# [AIM OF THE TASK]
Looking at the entries, say how many lines contain the string "configured". Offer nothing besides the number.
>>
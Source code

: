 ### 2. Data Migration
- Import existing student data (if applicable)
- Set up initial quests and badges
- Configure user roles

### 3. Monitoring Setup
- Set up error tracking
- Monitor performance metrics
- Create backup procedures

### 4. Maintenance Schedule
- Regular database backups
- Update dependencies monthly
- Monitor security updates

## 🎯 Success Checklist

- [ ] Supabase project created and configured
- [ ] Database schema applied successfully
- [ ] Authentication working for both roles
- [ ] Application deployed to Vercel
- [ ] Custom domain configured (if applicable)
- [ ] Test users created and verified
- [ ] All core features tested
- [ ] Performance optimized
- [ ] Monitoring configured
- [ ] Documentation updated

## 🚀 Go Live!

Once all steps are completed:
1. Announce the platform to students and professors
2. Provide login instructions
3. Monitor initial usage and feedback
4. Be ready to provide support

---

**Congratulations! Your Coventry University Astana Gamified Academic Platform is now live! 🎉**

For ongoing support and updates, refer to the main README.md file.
<<
# [EXERCISE RESPONSE]
3